Running out of memory loading 7B AWQ quantized models with 12GB vram

mapa17 commented 1 year ago

Hi,

i am trying to make use of the AWQ quantization to try to load 7B LLama based models onto my RTX 3060 with 12 GB. This fails OOM for models like https://huggingface.co/TheBloke/leo-hessianai-7B-AWQ . I was able to load https://huggingface.co/TheBloke/tulu-7B-AWQ with its 2k seq length taking up 11.2GB of my ram.

My expectation was that these 7B models with AWQ quantization with GEMM would need for inference around ~ 3.5 gB to load.

I tried to load the models from within my app using vLLM as a lib and following Brokes instructions with

python -m vllm.entrypoints.api_server --model TheBloke/tulu-7B-AWQ --quantization awq

Do I miss something here?

Thx, Manuel

mapa17 commented 1 year ago

Hi, can anyone confirm that they have tried AWQ and maybe which 7B or 13B model worked for them? Can you recall what memory footprint the model loading had?

elslush commented 1 year ago

I get the same issue with TheBloke/CodeLlama-7B-AWQ and TheBloke/WizardCoder-Python-7B-V1.0-AWQ on my 3080 with 10GB vram.

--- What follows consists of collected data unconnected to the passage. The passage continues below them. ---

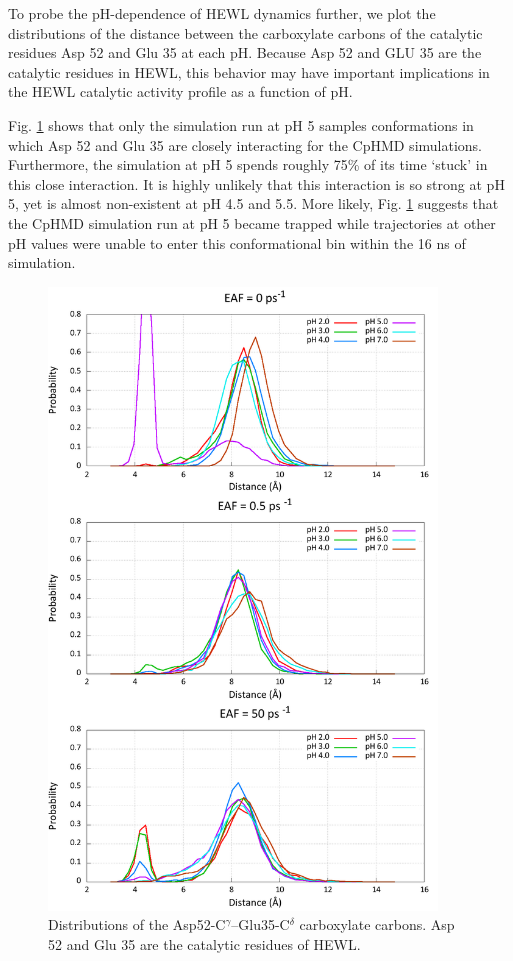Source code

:To probe the pH-dependence of HEWL dynamics further, we plot the distributions
of the distance between the carboxylate carbons of the catalytic residues Asp 52
and Glu 35 at each pH.  Because Asp 52 and GLU 35 are the catalytic residues in
HEWL, this behavior may have important implications in the HEWL catalytic
activity profile as a function of pH.

Fig. \ref{fig3:cat_dist} shows that only the simulation run at pH 5 samples
conformations in which Asp 52 and Glu 35 are closely interacting for the CpHMD
simulations.  Furthermore, the simulation at pH 5 spends roughly 75\% of its
time `stuck' in this close interaction.  It is highly unlikely that this
interaction is so strong at pH 5, yet is almost non-existent at pH 4.5 and 5.5.
More likely, Fig. \ref{fig3:cat_dist} suggests that the CpHMD simulation run at
pH 5 became trapped while trajectories at other pH values were unable to enter
this conformational bin within the 16 ns of simulation.

\begin{figure}
 \includegraphics[width=4.06in, height=6.5in]{Catalytic_Distances.png}
 \caption{Distributions of the Asp52-C$^\gamma$--Glu35-C$^\delta$ carboxylate
          carbons. Asp 52 and Glu 35 are the catalytic residues of HEWL.}
 \label{fig3:cat_dist}
\end{figure}

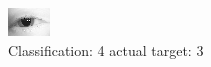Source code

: \begin{figure}[h!]
\begin{center}
\includegraphics[width=0.60\columnwidth]{figures/ID73_class_4_target_3.png}
\end{center}
\caption{ Classification: 4 actual target: 3}
\label{fig:ID73_class_4_target_3}
\end{figure}
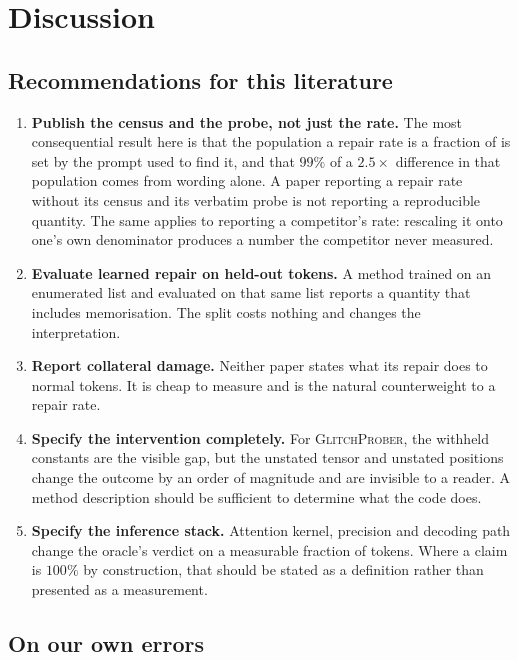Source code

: \documentclass[11pt,a4paper]{article}
\newcommand{\gp}{\textsc{GlitchProber}}
\begin{document}
\section{Discussion}
\label{sec:discussion}

\subsection{Recommendations for this literature}

\begin{enumerate}[leftmargin=*]
\item \textbf{Publish the census and the probe, not just the rate.} The most
consequential result here is that the population a repair rate is a fraction of is
set by the prompt used to find it, and that $99\%$ of a $2.5\times$ difference in
that population comes from wording alone. A paper reporting a repair rate without
its census and its verbatim probe is not reporting a reproducible quantity. The
same applies to reporting a competitor's rate: rescaling it onto one's own
denominator produces a number the competitor never measured.
\item \textbf{Evaluate learned repair on held-out tokens.} A method trained on an
enumerated list and evaluated on that same list reports a quantity that includes
memorisation. The split costs nothing and changes the interpretation.
\item \textbf{Report collateral damage.} Neither paper states what its repair does
to normal tokens. It is cheap to measure and is the natural counterweight to a
repair rate.
\item \textbf{Specify the intervention completely.} For \gp{}, the withheld
constants are the visible gap, but the unstated tensor and unstated positions
change the outcome by an order of magnitude and are invisible to a reader. A
method description should be sufficient to determine what the code does.
\item \textbf{Specify the inference stack.} Attention kernel, precision and
decoding path change the oracle's verdict on a measurable fraction of tokens.
Where a claim is $100\%$ by construction, that should be stated as a definition
rather than presented as a measurement.
\end{enumerate}

\subsection{On our own errors}
\end{document}
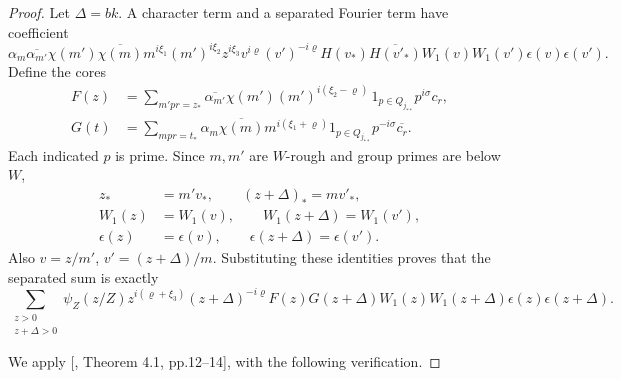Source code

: \documentclass[11pt]{article}
\theoremstyle{definition}
\theoremstyle{definition}
\begin{document}
\begin{proof}
Let \(\Delta=bk\). A character term and a separated Fourier term have coefficient
\begin{equation*}
\alpha_m\overline{\alpha_{m'}}\chi(m')\overline{\chi(m)}
 m^{i\xi_1}(m')^{i\xi_2}z^{i\xi_3}v^{i\varrho}(v')^{-i\varrho}
 H(v_*)\overline{H(v'_*)}W_1(v)W_1(v')\epsilon(v)\epsilon(v').
\end{equation*}
Define the cores
{\small
{}
\begin{equation}
\begin{split}
 F(z)&=\sum_{m'pr=z_*}\overline{\alpha_{m'}}\chi(m')
 (m')^{i(\xi_2-\varrho)}\,1_{p\in Q_{j_{**}}}p^{i\sigma}c_r,\\
 G(t)&=\sum_{mpr=t_*}\alpha_m\overline{\chi(m)}
 m^{i(\xi_1+\varrho)}1_{p\in Q_{j_{**}}}p^{-i\sigma}\overline{c_r}.
 \end{split}                                           \tag{4.16}\label{eq:4-16}
\end{equation}
}
Each indicated \(p\) is prime. Since \(m,m'\) are \(W\)-rough and group primes are below \(W\),
\begin{equation*}
\begin{aligned}
z_*&=m'v_*,\qquad(z+\Delta)_*=mv'_*,\\
 W_1(z)&=W_1(v),\qquad W_1(z+\Delta)=W_1(v'),\\
 \epsilon(z)&=\epsilon(v),\qquad\epsilon(z+\Delta)=\epsilon(v').
\end{aligned}
\end{equation*}
Also \(v=z/m'\), \(v'=(z+\Delta)/m\). Substituting these identities proves that the separated sum is exactly
\begin{equation}
\sum_{\substack{z>0\\z+\Delta>0}}\psi_Z(z/Z)
 z^{i(\varrho+\xi_3)}(z+\Delta)^{-i\varrho}
 F(z)G(z+\Delta)W_1(z)W_1(z+\Delta)
                       \epsilon(z)\epsilon(z+\Delta).   \tag{4.17}\label{eq:4-17}
\end{equation}

We apply [, Theorem 4.1, pp.12--14], with the following verification.


\end{proof}
\end{document}
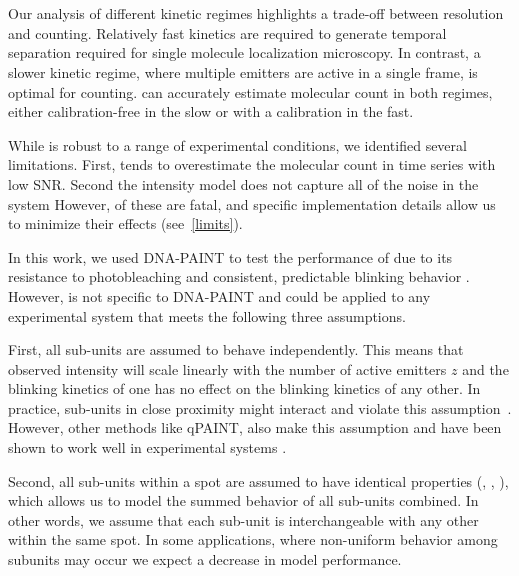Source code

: \section{} \label{discussion}

Our analysis of different kinetic regimes highlights a trade-off 
between resolution and counting.
  Relatively fast kinetics are required to generate temporal separation required for single 
  molecule localization microscopy.
  In contrast, a slower kinetic regime, where multiple emitters are active in a single frame, 
  is optimal for counting.
  \ours can accurately estimate molecular count in both regimes, either calibration-free in the slow 
  or with a calibration in the fast.

While \ours is robust to a range of experimental conditions, 
we identified several limitations.
  First, \ours tends to overestimate the molecular
  count in time series with low SNR.
  Second the intensity model does not capture all of the noise
  in the system 
  However,  of these are fatal, and specific implementation details 
  allow us to minimize their effects (see~\ref{limits}).

In this work, we used DNA-PAINT to test the performance of \ours 
due to its resistance to photobleaching and consistent, 
predictable blinking behavior .
  However, \ours is not specific to DNA-PAINT and could be 
  applied to any experimental system that meets the following three assumptions.

  First, all sub-units are assumed to behave independently.
  This means that observed intensity will scale
  linearly with the number of active emitters $z$ and 
  the blinking kinetics of one 
  has no effect on the blinking kinetics of any other.
  In practice, sub-units in close proximity might 
  interact and violate this assumption~\citep{helmerich_photoswitching_2022}. 
  However, other methods like qPAINT, also make this assumption and have been shown to
  work well in experimental systems \citep{fischer_quantitative_2021,
  jayasinghe_true_2018}. 

  Second, all sub-units within a spot are assumed to have identical properties 
  (\pon, \poff, \re), which allows us to model the summed behavior of all sub-units combined.
  In other words, we assume that each sub-unit is
  interchangeable with any other within the same spot.
  In some applications, where non-uniform behavior among subunits may occur 
  we expect a decrease in model performance.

I can however, run TheBloke/UltraLM-13B-v2.0-AWQ without getting OOM.

elslush commented 1 year ago

Possibly shedding some light: I am able to solve the error withing AutoAWQ by setting the fuse_layers parameter to False.

model = AutoAWQForCausalLM.from_quantized(quant_path, quant_file, safetensors=True, fuse_layers=False)

I tested it for both TheBloke/CodeLlama-7B-AWQ and TheBloke/tulu-7B-AWQ. Below is the full example:

from awq import AutoAWQForCausalLM
from transformers import AutoTokenizer, TextStreamer

quant_path = "TheBloke/tulu-7B-AWQ"
quant_file = "model.safetensors"

model = AutoAWQForCausalLM.from_quantized(quant_path, quant_file, safetensors=True, fuse_layers=False)
tokenizer = AutoTokenizer.from_pretrained(quant_path, trust_remote_code=True)
streamer = TextStreamer(tokenizer, skip_special_tokens=True)

prompt_template = """\
A chat between a curious user and an artificial intelligence assistant. The assistant gives helpful, detailed, and polite answers to the user's questions.

USER: {prompt}
ASSISTANT:"""

tokens = tokenizer(
    prompt_template.format(prompt="How are you today?"), 
    return_tensors='pt'
).input_ids.cuda()

generation_output = model.generate(
    tokens, 
    streamer=streamer,
    max_new_tokens=512
)

vllm unfortunately does not use AutoAWQForCausalLM under the hood so this cannot be an immediate fix. The issue seemingly lies withing the awq_gemm function located in the vllm/csrc/quantization/awq/gemm_kernels.cu file.

mapa17 commented 1 year ago

Great! Thank you. I will try to have a look at it too, although I unfortunately understand very little about cuda programming. Besides TheBloke/UltraLM-13B-v2.0-AWQ, can you recommend other models that dont seem to have this issue?

mapa17 commented 1 year ago

There seems to be overlaps with #1236 and some progress on the topic by limiting the max context_length. But if I am not mistaken, the high memory footprint of AWQ models is present there too.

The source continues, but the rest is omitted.